[Data extracted from a collection]
- - -

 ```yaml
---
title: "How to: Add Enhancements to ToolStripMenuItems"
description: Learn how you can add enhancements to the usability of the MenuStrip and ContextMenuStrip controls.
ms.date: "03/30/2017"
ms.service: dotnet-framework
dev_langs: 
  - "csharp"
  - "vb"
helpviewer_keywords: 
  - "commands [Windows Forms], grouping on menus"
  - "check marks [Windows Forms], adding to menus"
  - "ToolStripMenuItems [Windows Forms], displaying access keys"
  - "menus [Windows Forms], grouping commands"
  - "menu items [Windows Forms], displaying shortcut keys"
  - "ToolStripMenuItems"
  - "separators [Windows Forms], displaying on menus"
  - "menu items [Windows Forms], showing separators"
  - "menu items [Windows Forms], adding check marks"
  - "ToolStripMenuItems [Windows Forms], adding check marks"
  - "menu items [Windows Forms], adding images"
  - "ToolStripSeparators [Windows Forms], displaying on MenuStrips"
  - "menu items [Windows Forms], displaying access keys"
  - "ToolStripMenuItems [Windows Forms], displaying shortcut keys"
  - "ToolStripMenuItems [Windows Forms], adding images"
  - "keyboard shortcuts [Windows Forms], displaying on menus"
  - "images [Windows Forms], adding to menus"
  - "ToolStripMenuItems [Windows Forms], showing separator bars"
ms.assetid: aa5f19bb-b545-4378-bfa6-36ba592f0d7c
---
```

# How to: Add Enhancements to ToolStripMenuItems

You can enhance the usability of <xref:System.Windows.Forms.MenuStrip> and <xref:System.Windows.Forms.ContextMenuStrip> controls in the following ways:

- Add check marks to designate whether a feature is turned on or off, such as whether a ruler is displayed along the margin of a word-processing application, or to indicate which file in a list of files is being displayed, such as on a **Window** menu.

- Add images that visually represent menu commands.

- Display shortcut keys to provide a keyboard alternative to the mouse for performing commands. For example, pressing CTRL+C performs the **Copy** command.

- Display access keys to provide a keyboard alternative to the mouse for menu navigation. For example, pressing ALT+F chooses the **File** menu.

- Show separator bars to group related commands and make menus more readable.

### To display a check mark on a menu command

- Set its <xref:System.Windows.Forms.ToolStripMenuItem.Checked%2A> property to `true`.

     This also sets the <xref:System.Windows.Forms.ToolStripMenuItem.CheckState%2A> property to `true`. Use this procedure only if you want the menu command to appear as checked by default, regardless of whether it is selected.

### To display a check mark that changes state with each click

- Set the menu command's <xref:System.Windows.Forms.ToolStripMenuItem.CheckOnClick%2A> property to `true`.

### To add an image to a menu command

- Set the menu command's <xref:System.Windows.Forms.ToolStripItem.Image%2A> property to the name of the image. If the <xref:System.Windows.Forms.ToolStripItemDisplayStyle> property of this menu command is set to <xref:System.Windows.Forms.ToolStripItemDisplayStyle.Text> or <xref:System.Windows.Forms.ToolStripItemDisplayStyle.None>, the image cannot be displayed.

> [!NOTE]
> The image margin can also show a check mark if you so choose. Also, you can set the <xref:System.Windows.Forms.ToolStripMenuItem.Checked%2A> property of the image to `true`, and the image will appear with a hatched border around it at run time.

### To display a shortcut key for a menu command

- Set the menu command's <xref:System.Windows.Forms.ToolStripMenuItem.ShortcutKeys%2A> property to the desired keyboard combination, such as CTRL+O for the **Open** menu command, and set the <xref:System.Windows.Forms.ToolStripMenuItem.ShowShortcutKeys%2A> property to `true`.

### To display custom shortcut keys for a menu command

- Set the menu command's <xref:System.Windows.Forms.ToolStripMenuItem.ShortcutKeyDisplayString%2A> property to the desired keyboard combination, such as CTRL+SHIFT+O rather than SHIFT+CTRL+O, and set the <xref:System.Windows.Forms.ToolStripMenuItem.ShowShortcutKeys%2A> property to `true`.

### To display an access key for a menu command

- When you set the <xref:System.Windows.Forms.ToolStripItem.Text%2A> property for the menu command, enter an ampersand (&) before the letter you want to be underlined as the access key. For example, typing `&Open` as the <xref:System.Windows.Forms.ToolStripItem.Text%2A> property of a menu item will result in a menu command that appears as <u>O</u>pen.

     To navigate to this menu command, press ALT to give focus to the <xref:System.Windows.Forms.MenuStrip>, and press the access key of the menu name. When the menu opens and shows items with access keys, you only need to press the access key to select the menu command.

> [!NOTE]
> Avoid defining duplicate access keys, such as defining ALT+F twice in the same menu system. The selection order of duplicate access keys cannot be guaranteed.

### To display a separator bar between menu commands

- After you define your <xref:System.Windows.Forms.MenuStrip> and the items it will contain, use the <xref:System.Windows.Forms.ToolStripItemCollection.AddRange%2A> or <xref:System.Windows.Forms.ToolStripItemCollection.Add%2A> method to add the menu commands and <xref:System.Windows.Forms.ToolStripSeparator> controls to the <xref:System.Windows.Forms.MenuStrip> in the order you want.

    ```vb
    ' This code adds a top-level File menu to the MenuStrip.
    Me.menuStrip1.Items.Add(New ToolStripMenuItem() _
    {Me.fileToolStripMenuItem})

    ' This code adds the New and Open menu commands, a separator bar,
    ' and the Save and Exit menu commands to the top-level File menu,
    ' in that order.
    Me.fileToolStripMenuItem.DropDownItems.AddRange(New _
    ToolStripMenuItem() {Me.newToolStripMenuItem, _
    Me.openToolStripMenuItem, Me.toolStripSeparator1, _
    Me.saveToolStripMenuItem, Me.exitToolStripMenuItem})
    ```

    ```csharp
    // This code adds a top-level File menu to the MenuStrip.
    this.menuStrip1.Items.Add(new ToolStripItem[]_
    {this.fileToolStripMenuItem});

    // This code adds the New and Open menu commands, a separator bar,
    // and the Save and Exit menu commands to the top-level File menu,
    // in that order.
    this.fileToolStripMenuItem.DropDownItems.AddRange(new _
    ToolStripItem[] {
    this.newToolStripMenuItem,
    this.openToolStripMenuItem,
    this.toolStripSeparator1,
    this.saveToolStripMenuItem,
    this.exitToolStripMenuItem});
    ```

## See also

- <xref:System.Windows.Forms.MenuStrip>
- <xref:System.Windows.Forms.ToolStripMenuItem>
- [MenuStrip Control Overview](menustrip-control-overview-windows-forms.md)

- - -

Line count for the word "fileToolStripMenuItem": tally the lines in the records that include it and give only the result.

4